While traveling in Iraqi Kurdistan last week, I had the opportunity to give a talk at the University of Duhok on the problem of twentieth century statehood. The question of what will become of the project of rule we know of as the “nation-state” seemed particularly apt in the city of Duhok, given the raging civil war in neighboring Syria, mounting Turkish air strikes on the PKK along the Iraqi border and chilling developments in Iran to the east — all, rather disconcertingly, within easy driving distance of this ancient Kurdish town.
Yet even with Kurdish refugees from Syria streaming daily into Duhok as a reminder of the precariousness of contemporary statehood, the faculty and scholars I met with, both in the capital Erbil and in Duhok, were most animated by questions concerning the flip side of statehood — that is, the more humdrum business of governing and everyday practices of rule. How can the abundant natural resources of the region be best developed and their social benefits better distributed? In what ways can Kurdish language use in higher education be further advanced? What might be some prospects for global partnerships in cooperative research and strategic policy studies?
These questions pointed to an extraordinary achievement. With little fanfare, Iraqi Kurdistan has become a fully autonomous political entity within a reconfigured Iraqi state. Legally recognized as the Kurdistan Regional Government (KRG) since the revision of the Iraqi constitution in 2005, the autonomous region has proven its mettle over the past seven years, navigating the treacherous geopolitics of the region while attracting major foreign investment from neighboring Turkey, formerly the loudest detractor of even the idea of an autonomous Kurdistan region within the state of Iraq.

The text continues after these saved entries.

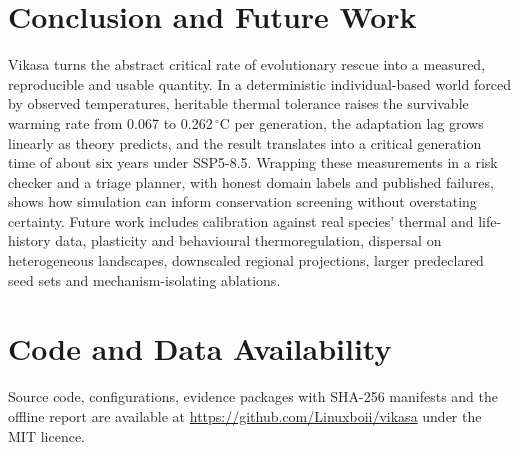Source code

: \documentclass[conference]{IEEEtran}
\begin{document}
\section{Conclusion and Future Work}
Vikasa turns the abstract critical rate of evolutionary rescue into a measured,
reproducible and usable quantity. In a deterministic individual-based world forced
by observed temperatures, heritable thermal tolerance raises the survivable warming
rate from 0.067 to 0.262\,$^{\circ}$C per generation, the adaptation lag grows
linearly as theory predicts, and the result translates into a critical generation
time of about six years under SSP5-8.5. Wrapping these measurements in a risk
checker and a triage planner, with honest domain labels and published failures,
shows how simulation can inform conservation screening without overstating
certainty. Future work includes calibration against real species' thermal and
life-history data, plasticity and behavioural thermoregulation, dispersal on
heterogeneous landscapes, downscaled regional projections, larger predeclared seed
sets and mechanism-isolating ablations.

\section*{Code and Data Availability}
Source code, configurations, evidence packages with SHA-256 manifests and the
offline report are available at \url{https://github.com/Linuxboii/vikasa} under the
MIT licence.
\end{document}
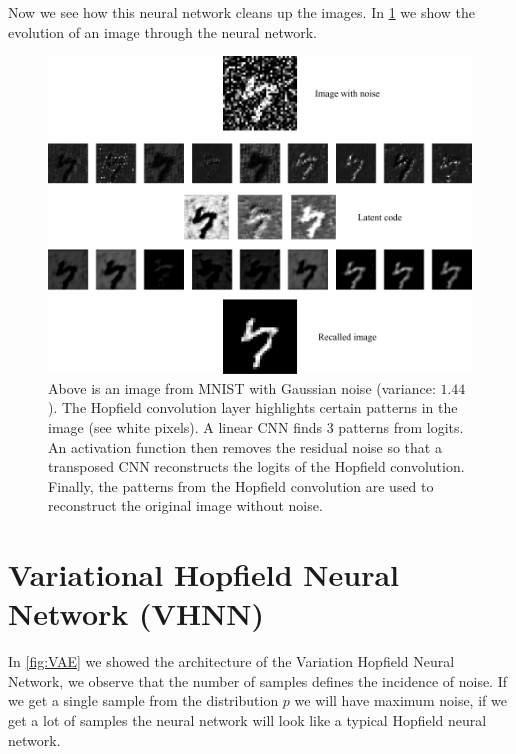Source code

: \noindent Now we see how this neural network cleans up the images. In \cref{fig:CNNexample} we show the evolution of an image through the neural network.
\begin{figure}[htbp]
    \centering
    \includegraphics[width=1.0\linewidth]{Figures/CNNexample.png}
    \caption{Above is an image from MNIST with Gaussian noise (variance: $1.44$). The Hopfield convolution layer highlights certain patterns in the image (see white pixels). A linear CNN finds $3$ patterns from logits. An activation function then removes the residual noise so that a transposed CNN reconstructs the logits of the Hopfield convolution. Finally, the patterns from the Hopfield convolution are used to reconstruct the original image without noise.}
    \label{fig:CNNexample}
\end{figure}

\section{Variational Hopfield Neural Network (VHNN)}
In \cref{fig:VAE} we showed the architecture of the Variation Hopfield Neural Network, we observe that the number of samples defines the incidence of noise. If we get a single sample from the distribution $p$ we will have maximum noise, if we get a lot of samples the neural network will look like a typical Hopfield neural network.

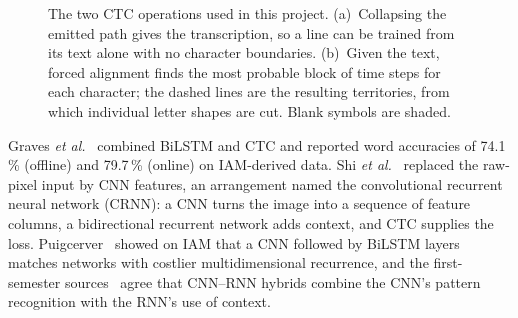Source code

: \begin{figure}[htbp]
\centering
{}
\caption{The two CTC operations used in this project. (a)~Collapsing the emitted path gives the transcription, so a line can be trained from its text alone with no character boundaries. (b)~Given the text, forced alignment finds the most probable block of time steps for each character; the dashed lines are the resulting territories, from which individual letter shapes are cut. Blank symbols are shaded.}
\label{fig:lit-ctc}
\end{figure}

Graves \emph{et al.}~\cite{graves2009} combined BiLSTM and CTC and reported word accuracies of 74.1\,\% (offline) and 79.7\,\% (online) on IAM-derived data. Shi \emph{et al.}~\cite{shi2017} replaced the raw-pixel input by CNN features, an arrangement named the convolutional recurrent neural network (CRNN): a CNN turns the image into a sequence of feature columns, a bidirectional recurrent network adds context, and CTC supplies the loss. Puigcerver~\cite{puigcerver2017} showed on IAM that a CNN followed by BiLSTM layers matches networks with costlier multidimensional recurrence, and the first-semester sources~\cite{ma2023,kumar2024,hemanth2022} agree that CNN--RNN hybrids combine the CNN's pattern recognition with the RNN's use of context.

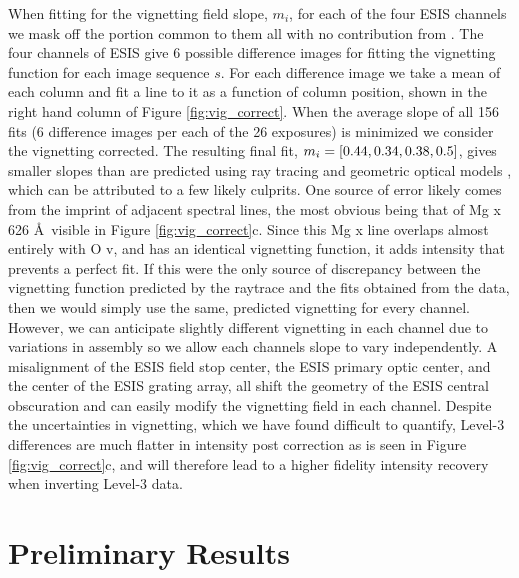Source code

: {\begin{figure}[htb!]
        	\label{fig:mgx_overlap}
        \end{figure}
        
        When fitting for the vignetting field slope, $m_i$, for each  of the four ESIS channels we mask off the portion common to them all with no contribution from \mgxbright.
        The four channels of ESIS give 6 possible difference images for fitting the vignetting function for each image sequence $s$. 
        For each difference image we take a mean of each column and fit a line to it as a function of column position, shown in the right hand column of Figure \ref{fig:vig_correct}.
        When the average slope of all 156 fits (6 difference images per each of the 26 exposures) is minimized we consider the vignetting corrected. 
        The resulting final fit, $m_i = [0.44, 0.34, 0.38, 0.5]$, gives smaller slopes than are predicted using ray tracing and geometric optical models \citep{ESIS}, which can be attributed to a few likely culprits.
        One source of error likely comes from the imprint of adjacent spectral lines, the most obvious being that of Mg {\sc x} 626 \AA \ visible in Figure \ref{fig:vig_correct}c.
        Since this Mg {\sc x} line overlaps almost entirely with O {\sc v}, and has an identical vignetting function, it adds intensity that prevents a perfect fit. 
        If this were the only source of discrepancy between the vignetting function predicted by the raytrace and the fits obtained from the data, then we would simply use the same, predicted vignetting for every channel. 
        However, we can anticipate slightly different vignetting in each channel due to variations in assembly so we allow each channels slope to vary independently.
        A misalignment of the ESIS field stop center, the ESIS primary optic center, and the center of the ESIS grating array, all shift the geometry of the ESIS central obscuration and can easily modify the vignetting field in each channel.
        Despite the uncertainties in vignetting, which we have found difficult to quantify, Level-3 differences are much flatter in intensity post correction as is seen in Figure \ref{fig:vig_correct}c, and will therefore lead to a higher fidelity intensity recovery when inverting Level-3 data.
        

  

\section{Preliminary Results}
	
	
}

Turkey, of course, has its own unaddressed Kurdish question, with a good part of its southeastern territories being composed of Kurdish lands, and its population of 15 million Kurds having been resistant to Turkish rule throughout the twentieth century. Indeed, the remarkable success of the Kurdistan autonomous region in Iraq only underscores the larger Kurdish question that remains unanswered in Turkey, Iran and Syria. Not only have Kurdish areas been subsumed within these states, the Kurds themselves have long been locked in a bitter struggle for their right to exist as a people. Longer term regional stability will require a political commitment to address the issue far beyond Erbil and Baghdad.
But after a history of unspeakable tragedy, the very possibility of the Kurdistan Regional Government seems extraordinary. From its boomtown capital of Erbil to the shiny glass towers rising along the sun-burnt hills of Dohuk, it’s clear that the Kurdish authorities are pursuing their hard-won freedom to self-govern with a steely resolve and a determined will to rule. In the process, the autonomous region of Iraqi Kurdistan has proven itself not only the most secure, functional and best governed part of the Iraqi state, but also something of a model for rational self-governance for the rest of the Middle East.
On September 27, 2012, Dr. Tashi Rabgey gave a talk on “The Limits of Sovereignty and the Twentieth Century State: Tibet and the People’s Republic of China” at the University of Duhok in Iraqi Kurdistan. Dr. Rabgey is a visiting scholar at the Institute for Global and International Studies at the Elliott School of International Affairs.